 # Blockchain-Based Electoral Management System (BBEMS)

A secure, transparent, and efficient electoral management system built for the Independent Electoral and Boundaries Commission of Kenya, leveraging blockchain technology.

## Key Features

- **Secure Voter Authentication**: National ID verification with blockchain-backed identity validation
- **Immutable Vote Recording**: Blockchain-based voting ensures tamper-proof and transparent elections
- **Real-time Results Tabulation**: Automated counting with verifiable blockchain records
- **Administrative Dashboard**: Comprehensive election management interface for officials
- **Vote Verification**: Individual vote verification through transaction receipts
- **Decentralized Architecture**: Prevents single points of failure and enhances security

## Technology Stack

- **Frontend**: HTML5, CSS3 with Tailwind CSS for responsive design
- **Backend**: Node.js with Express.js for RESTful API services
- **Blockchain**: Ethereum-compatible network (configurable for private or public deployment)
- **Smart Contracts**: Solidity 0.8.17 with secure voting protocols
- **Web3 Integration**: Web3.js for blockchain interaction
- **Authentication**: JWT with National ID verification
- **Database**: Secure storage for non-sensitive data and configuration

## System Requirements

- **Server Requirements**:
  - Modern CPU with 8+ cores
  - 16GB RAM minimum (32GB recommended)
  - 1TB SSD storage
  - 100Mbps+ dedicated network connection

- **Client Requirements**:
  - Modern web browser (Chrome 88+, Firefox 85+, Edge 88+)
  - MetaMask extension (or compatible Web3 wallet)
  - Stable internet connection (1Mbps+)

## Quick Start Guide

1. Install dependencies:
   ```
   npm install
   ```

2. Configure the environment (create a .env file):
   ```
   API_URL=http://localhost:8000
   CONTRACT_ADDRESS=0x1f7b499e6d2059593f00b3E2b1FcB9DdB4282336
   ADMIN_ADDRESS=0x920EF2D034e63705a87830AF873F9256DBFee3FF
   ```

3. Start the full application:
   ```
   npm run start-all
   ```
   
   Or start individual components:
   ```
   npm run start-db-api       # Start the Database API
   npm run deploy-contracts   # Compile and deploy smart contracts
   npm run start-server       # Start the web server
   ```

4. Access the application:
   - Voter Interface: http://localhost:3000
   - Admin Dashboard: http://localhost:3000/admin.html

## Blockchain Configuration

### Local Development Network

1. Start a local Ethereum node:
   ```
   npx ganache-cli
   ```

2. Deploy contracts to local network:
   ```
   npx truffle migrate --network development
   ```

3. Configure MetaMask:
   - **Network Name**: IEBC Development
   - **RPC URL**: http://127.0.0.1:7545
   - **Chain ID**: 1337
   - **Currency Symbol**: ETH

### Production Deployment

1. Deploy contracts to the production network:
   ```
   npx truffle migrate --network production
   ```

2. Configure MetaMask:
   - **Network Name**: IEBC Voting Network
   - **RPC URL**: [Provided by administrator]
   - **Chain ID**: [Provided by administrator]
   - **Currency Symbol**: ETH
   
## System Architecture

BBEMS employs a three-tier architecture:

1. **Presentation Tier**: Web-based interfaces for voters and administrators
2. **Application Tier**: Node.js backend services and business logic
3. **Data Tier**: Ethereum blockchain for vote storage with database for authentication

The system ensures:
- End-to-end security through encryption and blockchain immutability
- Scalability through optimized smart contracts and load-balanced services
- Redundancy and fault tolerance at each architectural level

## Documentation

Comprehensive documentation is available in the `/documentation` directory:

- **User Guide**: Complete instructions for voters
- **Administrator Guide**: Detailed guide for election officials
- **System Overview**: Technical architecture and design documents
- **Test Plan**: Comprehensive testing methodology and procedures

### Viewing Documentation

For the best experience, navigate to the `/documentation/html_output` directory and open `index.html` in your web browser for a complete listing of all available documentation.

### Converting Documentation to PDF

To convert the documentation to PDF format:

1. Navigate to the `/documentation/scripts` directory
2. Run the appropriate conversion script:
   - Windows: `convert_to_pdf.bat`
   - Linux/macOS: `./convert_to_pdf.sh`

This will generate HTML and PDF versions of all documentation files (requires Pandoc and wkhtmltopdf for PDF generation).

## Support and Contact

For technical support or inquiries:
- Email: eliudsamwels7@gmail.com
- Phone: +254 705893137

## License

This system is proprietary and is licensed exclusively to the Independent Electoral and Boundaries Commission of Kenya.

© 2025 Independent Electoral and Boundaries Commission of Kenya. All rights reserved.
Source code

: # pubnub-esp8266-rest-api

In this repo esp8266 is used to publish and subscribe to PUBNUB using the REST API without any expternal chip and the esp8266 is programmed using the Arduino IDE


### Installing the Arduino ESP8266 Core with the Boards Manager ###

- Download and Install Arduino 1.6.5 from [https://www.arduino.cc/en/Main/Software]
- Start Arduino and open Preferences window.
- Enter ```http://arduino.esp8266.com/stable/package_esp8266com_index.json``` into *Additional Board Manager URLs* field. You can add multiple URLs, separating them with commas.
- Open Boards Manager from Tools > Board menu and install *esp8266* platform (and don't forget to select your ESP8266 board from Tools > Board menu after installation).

EXERCISE AIM :: Print exactly, and only, the lines of the material above that run from the one containing "This system is" through its last line.

RESULT FOR THIS EXERCISE ::
This system is proprietary and is licensed exclusively to the Independent Electoral and Boundaries Commission of Kenya.

© 2025 Independent Electoral and Boundaries Commission of Kenya. All rights reserved.
Source code

: # pubnub-esp8266-rest-api

In this repo esp8266 is used to publish and subscribe to PUBNUB using the REST API without any expternal chip and the esp8266 is programmed using the Arduino IDE


### Installing the Arduino ESP8266 Core with the Boards Manager ###

- Download and Install Arduino 1.6.5 from [https://www.arduino.cc/en/Main/Software]
- Start Arduino and open Preferences window.
- Enter ```http://arduino.esp8266.com/stable/package_esp8266com_index.json``` into *Additional Board Manager URLs* field. You can add multiple URLs, separating them with commas.
- Open Boards Manager from Tools > Board menu and install *esp8266* platform (and don't forget to select your ESP8266 board from Tools > Board menu after installation).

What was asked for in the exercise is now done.